** Opening DATA SECTION block **
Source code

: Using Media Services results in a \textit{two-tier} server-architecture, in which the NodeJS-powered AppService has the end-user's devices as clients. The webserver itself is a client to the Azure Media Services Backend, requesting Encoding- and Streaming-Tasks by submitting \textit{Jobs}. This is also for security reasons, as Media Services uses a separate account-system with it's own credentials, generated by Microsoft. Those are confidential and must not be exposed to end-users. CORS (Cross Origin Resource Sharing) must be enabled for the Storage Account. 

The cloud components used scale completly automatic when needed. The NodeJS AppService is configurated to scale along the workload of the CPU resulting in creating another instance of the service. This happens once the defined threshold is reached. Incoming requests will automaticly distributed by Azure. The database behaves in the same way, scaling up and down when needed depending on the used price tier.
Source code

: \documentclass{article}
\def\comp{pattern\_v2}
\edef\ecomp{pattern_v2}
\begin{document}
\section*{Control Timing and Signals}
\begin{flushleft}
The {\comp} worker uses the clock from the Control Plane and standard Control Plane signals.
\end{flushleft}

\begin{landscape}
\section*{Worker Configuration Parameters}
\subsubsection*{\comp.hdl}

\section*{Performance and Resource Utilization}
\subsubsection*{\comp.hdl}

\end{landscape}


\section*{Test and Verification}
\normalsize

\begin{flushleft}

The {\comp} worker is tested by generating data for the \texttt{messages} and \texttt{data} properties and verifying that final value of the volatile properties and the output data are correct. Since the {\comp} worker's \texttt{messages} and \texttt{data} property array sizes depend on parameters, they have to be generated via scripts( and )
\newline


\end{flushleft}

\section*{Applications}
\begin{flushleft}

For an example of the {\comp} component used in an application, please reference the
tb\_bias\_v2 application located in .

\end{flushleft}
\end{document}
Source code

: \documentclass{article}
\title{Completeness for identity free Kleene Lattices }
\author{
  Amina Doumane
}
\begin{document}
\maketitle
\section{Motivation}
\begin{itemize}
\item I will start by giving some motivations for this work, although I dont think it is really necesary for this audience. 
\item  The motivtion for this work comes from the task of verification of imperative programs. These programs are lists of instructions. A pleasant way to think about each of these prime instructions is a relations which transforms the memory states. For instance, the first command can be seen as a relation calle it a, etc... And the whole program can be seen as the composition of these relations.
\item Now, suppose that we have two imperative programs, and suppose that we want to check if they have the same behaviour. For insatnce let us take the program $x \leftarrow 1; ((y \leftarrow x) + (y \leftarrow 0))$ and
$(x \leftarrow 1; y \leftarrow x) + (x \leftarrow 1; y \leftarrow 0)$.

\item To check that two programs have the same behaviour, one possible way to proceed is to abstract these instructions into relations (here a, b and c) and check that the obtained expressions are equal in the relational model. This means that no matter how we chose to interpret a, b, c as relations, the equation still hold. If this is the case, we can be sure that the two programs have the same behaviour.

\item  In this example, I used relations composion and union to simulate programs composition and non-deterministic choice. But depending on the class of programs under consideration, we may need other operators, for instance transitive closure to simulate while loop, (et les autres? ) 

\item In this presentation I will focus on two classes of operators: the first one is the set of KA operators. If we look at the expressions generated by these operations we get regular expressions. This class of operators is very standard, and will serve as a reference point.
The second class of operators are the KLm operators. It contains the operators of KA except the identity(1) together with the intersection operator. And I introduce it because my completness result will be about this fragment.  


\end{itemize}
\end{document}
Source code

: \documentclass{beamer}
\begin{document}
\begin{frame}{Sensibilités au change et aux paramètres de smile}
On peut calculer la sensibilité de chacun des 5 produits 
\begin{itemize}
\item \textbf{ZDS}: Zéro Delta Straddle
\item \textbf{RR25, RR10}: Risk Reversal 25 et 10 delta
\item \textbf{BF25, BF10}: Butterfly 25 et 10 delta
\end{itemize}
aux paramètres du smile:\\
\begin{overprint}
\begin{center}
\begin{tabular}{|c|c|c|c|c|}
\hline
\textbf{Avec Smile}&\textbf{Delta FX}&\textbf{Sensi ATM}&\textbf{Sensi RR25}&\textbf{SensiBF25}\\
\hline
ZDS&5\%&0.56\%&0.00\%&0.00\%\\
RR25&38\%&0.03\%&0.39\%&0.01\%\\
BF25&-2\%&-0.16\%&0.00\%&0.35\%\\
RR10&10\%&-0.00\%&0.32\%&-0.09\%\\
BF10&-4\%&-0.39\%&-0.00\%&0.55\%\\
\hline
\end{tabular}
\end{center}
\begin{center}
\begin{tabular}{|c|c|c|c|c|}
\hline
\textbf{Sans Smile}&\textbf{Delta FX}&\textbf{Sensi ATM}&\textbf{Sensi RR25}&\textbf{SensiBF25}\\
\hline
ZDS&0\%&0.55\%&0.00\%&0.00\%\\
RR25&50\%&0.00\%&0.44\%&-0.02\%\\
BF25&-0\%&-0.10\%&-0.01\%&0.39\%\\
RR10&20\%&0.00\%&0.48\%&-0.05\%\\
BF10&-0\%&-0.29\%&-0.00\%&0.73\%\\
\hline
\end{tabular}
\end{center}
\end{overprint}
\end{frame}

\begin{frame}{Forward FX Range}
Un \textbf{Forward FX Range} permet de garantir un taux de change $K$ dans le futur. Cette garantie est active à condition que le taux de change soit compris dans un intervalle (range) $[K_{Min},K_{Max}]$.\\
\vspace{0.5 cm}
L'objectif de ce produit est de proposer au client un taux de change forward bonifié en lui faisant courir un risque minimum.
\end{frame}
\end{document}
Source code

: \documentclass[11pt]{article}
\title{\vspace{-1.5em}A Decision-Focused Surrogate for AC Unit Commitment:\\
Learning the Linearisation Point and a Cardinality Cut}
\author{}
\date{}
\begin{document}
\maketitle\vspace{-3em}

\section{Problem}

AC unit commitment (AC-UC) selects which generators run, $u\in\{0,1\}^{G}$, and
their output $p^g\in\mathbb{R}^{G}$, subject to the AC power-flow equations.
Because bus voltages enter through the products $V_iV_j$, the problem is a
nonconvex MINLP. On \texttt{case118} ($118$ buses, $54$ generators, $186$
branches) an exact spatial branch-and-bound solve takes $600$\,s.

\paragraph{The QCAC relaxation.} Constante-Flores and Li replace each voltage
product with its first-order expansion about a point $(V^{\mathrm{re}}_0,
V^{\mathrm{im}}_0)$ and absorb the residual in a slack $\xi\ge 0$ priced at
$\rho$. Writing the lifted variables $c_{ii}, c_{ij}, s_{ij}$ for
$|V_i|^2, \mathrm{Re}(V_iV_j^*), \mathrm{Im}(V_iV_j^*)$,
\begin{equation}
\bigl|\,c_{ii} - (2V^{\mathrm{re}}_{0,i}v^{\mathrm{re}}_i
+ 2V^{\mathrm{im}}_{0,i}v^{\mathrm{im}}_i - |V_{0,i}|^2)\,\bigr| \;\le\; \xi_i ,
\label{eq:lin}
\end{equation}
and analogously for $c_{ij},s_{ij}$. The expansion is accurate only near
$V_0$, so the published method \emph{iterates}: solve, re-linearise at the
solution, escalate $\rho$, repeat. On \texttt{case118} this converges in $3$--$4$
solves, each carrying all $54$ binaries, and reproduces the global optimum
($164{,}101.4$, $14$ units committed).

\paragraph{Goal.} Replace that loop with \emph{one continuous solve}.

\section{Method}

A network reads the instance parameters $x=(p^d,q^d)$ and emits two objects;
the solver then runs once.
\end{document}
** Closing DATA SECTION block **
◆ WHAT TO WORK ON ◆
Quote the data in full, keeping each word unchanged.

◆ ANSWER TO THE PROBLEM ◆
Source code

: Using Media Services results in a \textit{two-tier} server-architecture, in which the NodeJS-powered AppService has the end-user's devices as clients. The webserver itself is a client to the Azure Media Services Backend, requesting Encoding- and Streaming-Tasks by submitting \textit{Jobs}. This is also for security reasons, as Media Services uses a separate account-system with it's own credentials, generated by Microsoft. Those are confidential and must not be exposed to end-users. CORS (Cross Origin Resource Sharing) must be enabled for the Storage Account. 

The cloud components used scale completly automatic when needed. The NodeJS AppService is configurated to scale along the workload of the CPU resulting in creating another instance of the service. This happens once the defined threshold is reached. Incoming requests will automaticly distributed by Azure. The database behaves in the same way, scaling up and down when needed depending on the used price tier.
Source code

: \documentclass{article}
\def\comp{pattern\_v2}
\edef\ecomp{pattern_v2}
\begin{document}
\section*{Control Timing and Signals}
\begin{flushleft}
The {\comp} worker uses the clock from the Control Plane and standard Control Plane signals.
\end{flushleft}

\begin{landscape}
\section*{Worker Configuration Parameters}
\subsubsection*{\comp.hdl}

\section*{Performance and Resource Utilization}
\subsubsection*{\comp.hdl}

\end{landscape}


\section*{Test and Verification}
\normalsize

\begin{flushleft}

The {\comp} worker is tested by generating data for the \texttt{messages} and \texttt{data} properties and verifying that final value of the volatile properties and the output data are correct. Since the {\comp} worker's \texttt{messages} and \texttt{data} property array sizes depend on parameters, they have to be generated via scripts( and )
\newline


\end{flushleft}

\section*{Applications}
\begin{flushleft}

For an example of the {\comp} component used in an application, please reference the
tb\_bias\_v2 application located in .

\end{flushleft}
\end{document}
Source code

: \documentclass{article}
\title{Completeness for identity free Kleene Lattices }
\author{
  Amina Doumane
}
\begin{document}
\maketitle
\section{Motivation}
\begin{itemize}
\item I will start by giving some motivations for this work, although I dont think it is really necesary for this audience. 
\item  The motivtion for this work comes from the task of verification of imperative programs. These programs are lists of instructions. A pleasant way to think about each of these prime instructions is a relations which transforms the memory states. For instance, the first command can be seen as a relation calle it a, etc... And the whole program can be seen as the composition of these relations.
\item Now, suppose that we have two imperative programs, and suppose that we want to check if they have the same behaviour. For insatnce let us take the program $x \leftarrow 1; ((y \leftarrow x) + (y \leftarrow 0))$ and
$(x \leftarrow 1; y \leftarrow x) + (x \leftarrow 1; y \leftarrow 0)$.

\item To check that two programs have the same behaviour, one possible way to proceed is to abstract these instructions into relations (here a, b and c) and check that the obtained expressions are equal in the relational model. This means that no matter how we chose to interpret a, b, c as relations, the equation still hold. If this is the case, we can be sure that the two programs have the same behaviour.

\item  In this example, I used relations composion and union to simulate programs composition and non-deterministic choice. But depending on the class of programs under consideration, we may need other operators, for instance transitive closure to simulate while loop, (et les autres? ) 

\item In this presentation I will focus on two classes of operators: the first one is the set of KA operators. If we look at the expressions generated by these operations we get regular expressions. This class of operators is very standard, and will serve as a reference point.
The second class of operators are the KLm operators. It contains the operators of KA except the identity(1) together with the intersection operator. And I introduce it because my completness result will be about this fragment.  


\end{itemize}
\end{document}
Source code

: \documentclass{beamer}
\begin{document}
\begin{frame}{Sensibilités au change et aux paramètres de smile}
On peut calculer la sensibilité de chacun des 5 produits 
\begin{itemize}
\item \textbf{ZDS}: Zéro Delta Straddle
\item \textbf{RR25, RR10}: Risk Reversal 25 et 10 delta
\item \textbf{BF25, BF10}: Butterfly 25 et 10 delta
\end{itemize}
aux paramètres du smile:\\
\begin{overprint}
\begin{center}
\begin{tabular}{|c|c|c|c|c|}
\hline
\textbf{Avec Smile}&\textbf{Delta FX}&\textbf{Sensi ATM}&\textbf{Sensi RR25}&\textbf{SensiBF25}\\
\hline
ZDS&5\%&0.56\%&0.00\%&0.00\%\\
RR25&38\%&0.03\%&0.39\%&0.01\%\\
BF25&-2\%&-0.16\%&0.00\%&0.35\%\\
RR10&10\%&-0.00\%&0.32\%&-0.09\%\\
BF10&-4\%&-0.39\%&-0.00\%&0.55\%\\
\hline
\end{tabular}
\end{center}
\begin{center}
\begin{tabular}{|c|c|c|c|c|}
\hline
\textbf{Sans Smile}&\textbf{Delta FX}&\textbf{Sensi ATM}&\textbf{Sensi RR25}&\textbf{SensiBF25}\\
\hline
ZDS&0\%&0.55\%&0.00\%&0.00\%\\
RR25&50\%&0.00\%&0.44\%&-0.02\%\\
BF25&-0\%&-0.10\%&-0.01\%&0.39\%\\
RR10&20\%&0.00\%&0.48\%&-0.05\%\\
BF10&-0\%&-0.29\%&-0.00\%&0.73\%\\
\hline
\end{tabular}
\end{center}
\end{overprint}
\end{frame}

\begin{frame}{Forward FX Range}
Un \textbf{Forward FX Range} permet de garantir un taux de change $K$ dans le futur. Cette garantie est active à condition que le taux de change soit compris dans un intervalle (range) $[K_{Min},K_{Max}]$.\\
\vspace{0.5 cm}
L'objectif de ce produit est de proposer au client un taux de change forward bonifié en lui faisant courir un risque minimum.
\end{frame}
\end{document}
Source code

: \documentclass[11pt]{article}
\title{\vspace{-1.5em}A Decision-Focused Surrogate for AC Unit Commitment:\\
Learning the Linearisation Point and a Cardinality Cut}
\author{}
\date{}
\begin{document}
\maketitle\vspace{-3em}

\section{Problem}

AC unit commitment (AC-UC) selects which generators run, $u\in\{0,1\}^{G}$, and
their output $p^g\in\mathbb{R}^{G}$, subject to the AC power-flow equations.
Because bus voltages enter through the products $V_iV_j$, the problem is a
nonconvex MINLP. On \texttt{case118} ($118$ buses, $54$ generators, $186$
branches) an exact spatial branch-and-bound solve takes $600$\,s.

\paragraph{The QCAC relaxation.} Constante-Flores and Li replace each voltage
product with its first-order expansion about a point $(V^{\mathrm{re}}_0,
V^{\mathrm{im}}_0)$ and absorb the residual in a slack $\xi\ge 0$ priced at
$\rho$. Writing the lifted variables $c_{ii}, c_{ij}, s_{ij}$ for
$|V_i|^2, \mathrm{Re}(V_iV_j^*), \mathrm{Im}(V_iV_j^*)$,
\begin{equation}
\bigl|\,c_{ii} - (2V^{\mathrm{re}}_{0,i}v^{\mathrm{re}}_i
+ 2V^{\mathrm{im}}_{0,i}v^{\mathrm{im}}_i - |V_{0,i}|^2)\,\bigr| \;\le\; \xi_i ,
\label{eq:lin}
\end{equation}
and analogously for $c_{ij},s_{ij}$. The expansion is accurate only near
$V_0$, so the published method \emph{iterates}: solve, re-linearise at the
solution, escalate $\rho$, repeat. On \texttt{case118} this converges in $3$--$4$
solves, each carrying all $54$ binaries, and reproduces the global optimum
($164{,}101.4$, $14$ units committed).

\paragraph{Goal.} Replace that loop with \emph{one continuous solve}.

\section{Method}

A network reads the instance parameters $x=(p^d,q^d)$ and emits two objects;
the solver then runs once.
\end{document}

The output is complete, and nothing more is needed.